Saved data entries
..............................
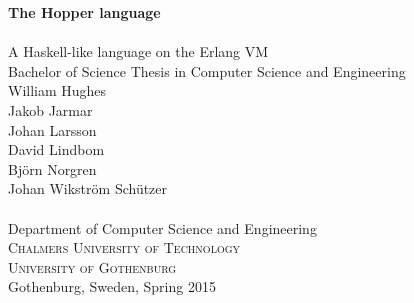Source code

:
\begin{titlepage}
			
\addtolength{\voffset}{2cm}


\mbox{}
\vfill
\renewcommand{\familydefault}{\sfdefault} \normalfont %
\textbf{{\Huge	The Hopper language 	\\[0.2cm] 
				}} 	\\[0.5cm]
{\Large A Haskell-like language on the Erlang VM}\\[0.5cm]
Bachelor of Science Thesis in Computer Science and Engineering \\[0.5cm]

{\Large
  William Hughes \\
  Jakob Jarmar   \\
  Johan Larsson \\
  David Lindbom \\
  Björn Norgren \\
  Johan Wikström Schützer \\
  }\\[2.0cm]


Department of Computer Science and Engineering \\
\textsc{Chalmers University of Technology} \\
\textsc{University of Gothenburg} \\
Gothenburg, Sweden, Spring 2015

\renewcommand{\familydefault}{\rmdefault} \normalfont %
\end{titlepage}


\newpage
\restoregeometry
\thispagestyle{empty}
\mbox{}


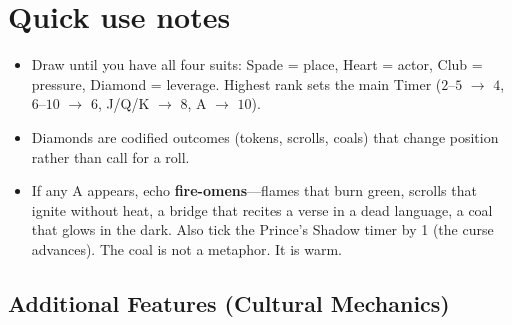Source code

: \section*{Quick use notes}
\label{sec:pereshi-quick-use}
\begin{itemize}
\item Draw until you have all four suits: Spade = place, Heart = actor, Club = pressure, Diamond = leverage. Highest rank sets the main Timer ($2$--$5$ $\rightarrow$ $4$, $6$--$10$ $\rightarrow$ $6$, J/Q/K $\rightarrow$ $8$, A $\rightarrow$ $10$).
\item Diamonds are codified outcomes (tokens, scrolls, coals) that change position rather than call for a roll.
\item If any A appears, echo \textbf{fire-omens}---flames that burn green, scrolls that ignite without heat, a bridge that recites a verse in a dead language, a coal that glows in the dark. Also tick the Prince's Shadow timer by 1 (the curse advances). The coal is not a metaphor. It is warm.
\end{itemize}

\subsection*{Additional Features (Cultural Mechanics)}
\label{sec:pereshi-mechanics}

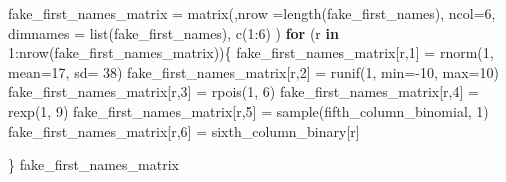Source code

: \documentclass[
]{article}
\newenvironment{Shaded}{\begin{snugshade}}{\end{snugshade}}
\newcommand{\AttributeTok}[1]{\textcolor[rgb]{0.77,0.63,0.00}{#1}}
\newcommand{\ControlFlowTok}[1]{\textcolor[rgb]{0.13,0.29,0.53}{\textbf{#1}}}
\newcommand{\DecValTok}[1]{\textcolor[rgb]{0.00,0.00,0.81}{#1}}
\newcommand{\FunctionTok}[1]{\textcolor[rgb]{0.00,0.00,0.00}{#1}}
\newcommand{\NormalTok}[1]{#1}
\newcommand{\OtherTok}[1]{\textcolor[rgb]{0.56,0.35,0.01}{#1}}
\newcommand{\SpecialCharTok}[1]{\textcolor[rgb]{0.00,0.00,0.00}{#1}}
\begin{document}
\begin{Shaded}
\begin{Highlighting}[]
\NormalTok{fake\_first\_names\_matrix }\OtherTok{=} \FunctionTok{matrix}\NormalTok{(,}\AttributeTok{nrow =}\FunctionTok{length}\NormalTok{(fake\_first\_names), }\AttributeTok{ncol=}\DecValTok{6}\NormalTok{, }\AttributeTok{dimnames =} \FunctionTok{list}\NormalTok{(fake\_first\_names), }\FunctionTok{c}\NormalTok{(}\DecValTok{1}\SpecialCharTok{:}\DecValTok{6}\NormalTok{) )}
\ControlFlowTok{for}\NormalTok{ (r }\ControlFlowTok{in} \DecValTok{1}\SpecialCharTok{:}\FunctionTok{nrow}\NormalTok{(fake\_first\_names\_matrix))\{}
\NormalTok{    fake\_first\_names\_matrix[r,}\DecValTok{1}\NormalTok{] }\OtherTok{=} \FunctionTok{rnorm}\NormalTok{(}\DecValTok{1}\NormalTok{, }\AttributeTok{mean=}\DecValTok{17}\NormalTok{, }\AttributeTok{sd=} \DecValTok{38}\NormalTok{)}
\NormalTok{    fake\_first\_names\_matrix[r,}\DecValTok{2}\NormalTok{] }\OtherTok{=} \FunctionTok{runif}\NormalTok{(}\DecValTok{1}\NormalTok{, }\AttributeTok{min=}\SpecialCharTok{{-}}\DecValTok{10}\NormalTok{, }\AttributeTok{max=}\DecValTok{10}\NormalTok{)}
\NormalTok{    fake\_first\_names\_matrix[r,}\DecValTok{3}\NormalTok{] }\OtherTok{=} \FunctionTok{rpois}\NormalTok{(}\DecValTok{1}\NormalTok{, }\DecValTok{6}\NormalTok{)}
\NormalTok{    fake\_first\_names\_matrix[r,}\DecValTok{4}\NormalTok{] }\OtherTok{=} \FunctionTok{rexp}\NormalTok{(}\DecValTok{1}\NormalTok{, }\DecValTok{9}\NormalTok{)}
\NormalTok{    fake\_first\_names\_matrix[r,}\DecValTok{5}\NormalTok{] }\OtherTok{=} \FunctionTok{sample}\NormalTok{(fifth\_column\_binomial, }\DecValTok{1}\NormalTok{)}
\NormalTok{    fake\_first\_names\_matrix[r,}\DecValTok{6}\NormalTok{] }\OtherTok{=}\NormalTok{ sixth\_column\_binary[r]}
    
\NormalTok{\}}
\NormalTok{fake\_first\_names\_matrix}
\end{Highlighting}
\end{Shaded}
\end{document}
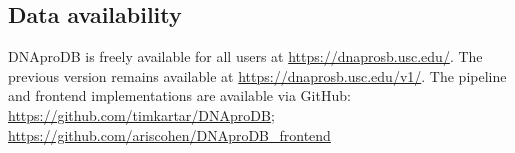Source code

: \subsection{Data availability}
DNAproDB is freely available for all users at \url{https://dnaprosb.usc.edu/}. The previous version remains available at \url{https://dnaprosb.usc.edu/v1/}. 
The pipeline and frontend implementations are available via GitHub:
\url{https://github.com/timkartar/DNAproDB}; 
\url{https://github.com/ariscohen/DNAproDB_frontend}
..............................
### TASK:
Leave out the pictures and print each record exactly as it stands.

### EXERCISE RESPONSE:
Source code

:
\begin{titlepage}
			
\addtolength{\voffset}{2cm}


\mbox{}
\vfill
\renewcommand{\familydefault}{\sfdefault} \normalfont %
\textbf{{\Huge	The Hopper language 	\\[0.2cm] 
				}} 	\\[0.5cm]
{\Large A Haskell-like language on the Erlang VM}\\[0.5cm]
Bachelor of Science Thesis in Computer Science and Engineering \\[0.5cm]

{\Large
  William Hughes \\
  Jakob Jarmar   \\
  Johan Larsson \\
  David Lindbom \\
  Björn Norgren \\
  Johan Wikström Schützer \\
  }\\[2.0cm]


Department of Computer Science and Engineering \\
\textsc{Chalmers University of Technology} \\
\textsc{University of Gothenburg} \\
Gothenburg, Sweden, Spring 2015

\renewcommand{\familydefault}{\rmdefault} \normalfont %
\end{titlepage}


\newpage
\restoregeometry
\thispagestyle{empty}
\mbox{}


Source code

: \section*{Quick use notes}
\label{sec:pereshi-quick-use}
\begin{itemize}
\item Draw until you have all four suits: Spade = place, Heart = actor, Club = pressure, Diamond = leverage. Highest rank sets the main Timer ($2$--$5$ $\rightarrow$ $4$, $6$--$10$ $\rightarrow$ $6$, J/Q/K $\rightarrow$ $8$, A $\rightarrow$ $10$).
\item Diamonds are codified outcomes (tokens, scrolls, coals) that change position rather than call for a roll.
\item If any A appears, echo \textbf{fire-omens}---flames that burn green, scrolls that ignite without heat, a bridge that recites a verse in a dead language, a coal that glows in the dark. Also tick the Prince's Shadow timer by 1 (the curse advances). The coal is not a metaphor. It is warm.
\end{itemize}

\subsection*{Additional Features (Cultural Mechanics)}
\label{sec:pereshi-mechanics}

Source code

: \documentclass[
]{article}
\newenvironment{Shaded}{\begin{snugshade}}{\end{snugshade}}
\newcommand{\AttributeTok}[1]{\textcolor[rgb]{0.77,0.63,0.00}{#1}}
\newcommand{\ControlFlowTok}[1]{\textcolor[rgb]{0.13,0.29,0.53}{\textbf{#1}}}
\newcommand{\DecValTok}[1]{\textcolor[rgb]{0.00,0.00,0.81}{#1}}
\newcommand{\FunctionTok}[1]{\textcolor[rgb]{0.00,0.00,0.00}{#1}}
\newcommand{\NormalTok}[1]{#1}
\newcommand{\OtherTok}[1]{\textcolor[rgb]{0.56,0.35,0.01}{#1}}
\newcommand{\SpecialCharTok}[1]{\textcolor[rgb]{0.00,0.00,0.00}{#1}}
\begin{document}
\begin{Shaded}
\begin{Highlighting}[]
\NormalTok{fake\_first\_names\_matrix }\OtherTok{=} \FunctionTok{matrix}\NormalTok{(,}\AttributeTok{nrow =}\FunctionTok{length}\NormalTok{(fake\_first\_names), }\AttributeTok{ncol=}\DecValTok{6}\NormalTok{, }\AttributeTok{dimnames =} \FunctionTok{list}\NormalTok{(fake\_first\_names), }\FunctionTok{c}\NormalTok{(}\DecValTok{1}\SpecialCharTok{:}\DecValTok{6}\NormalTok{) )}
\ControlFlowTok{for}\NormalTok{ (r }\ControlFlowTok{in} \DecValTok{1}\SpecialCharTok{:}\FunctionTok{nrow}\NormalTok{(fake\_first\_names\_matrix))\{}
\NormalTok{    fake\_first\_names\_matrix[r,}\DecValTok{1}\NormalTok{] }\OtherTok{=} \FunctionTok{rnorm}\NormalTok{(}\DecValTok{1}\NormalTok{, }\AttributeTok{mean=}\DecValTok{17}\NormalTok{, }\AttributeTok{sd=} \DecValTok{38}\NormalTok{)}
\NormalTok{    fake\_first\_names\_matrix[r,}\DecValTok{2}\NormalTok{] }\OtherTok{=} \FunctionTok{runif}\NormalTok{(}\DecValTok{1}\NormalTok{, }\AttributeTok{min=}\SpecialCharTok{{-}}\DecValTok{10}\NormalTok{, }\AttributeTok{max=}\DecValTok{10}\NormalTok{)}
\NormalTok{    fake\_first\_names\_matrix[r,}\DecValTok{3}\NormalTok{] }\OtherTok{=} \FunctionTok{rpois}\NormalTok{(}\DecValTok{1}\NormalTok{, }\DecValTok{6}\NormalTok{)}
\NormalTok{    fake\_first\_names\_matrix[r,}\DecValTok{4}\NormalTok{] }\OtherTok{=} \FunctionTok{rexp}\NormalTok{(}\DecValTok{1}\NormalTok{, }\DecValTok{9}\NormalTok{)}
\NormalTok{    fake\_first\_names\_matrix[r,}\DecValTok{5}\NormalTok{] }\OtherTok{=} \FunctionTok{sample}\NormalTok{(fifth\_column\_binomial, }\DecValTok{1}\NormalTok{)}
\NormalTok{    fake\_first\_names\_matrix[r,}\DecValTok{6}\NormalTok{] }\OtherTok{=}\NormalTok{ sixth\_column\_binary[r]}
    
\NormalTok{\}}
\NormalTok{fake\_first\_names\_matrix}
\end{Highlighting}
\end{Shaded}
\end{document}
Source code

: \subsection{Data availability}
DNAproDB is freely available for all users at \url{https://dnaprosb.usc.edu/}. The previous version remains available at \url{https://dnaprosb.usc.edu/v1/}. 
The pipeline and frontend implementations are available via GitHub:
\url{https://github.com/timkartar/DNAproDB}; 
\url{https://github.com/ariscohen/DNAproDB_frontend}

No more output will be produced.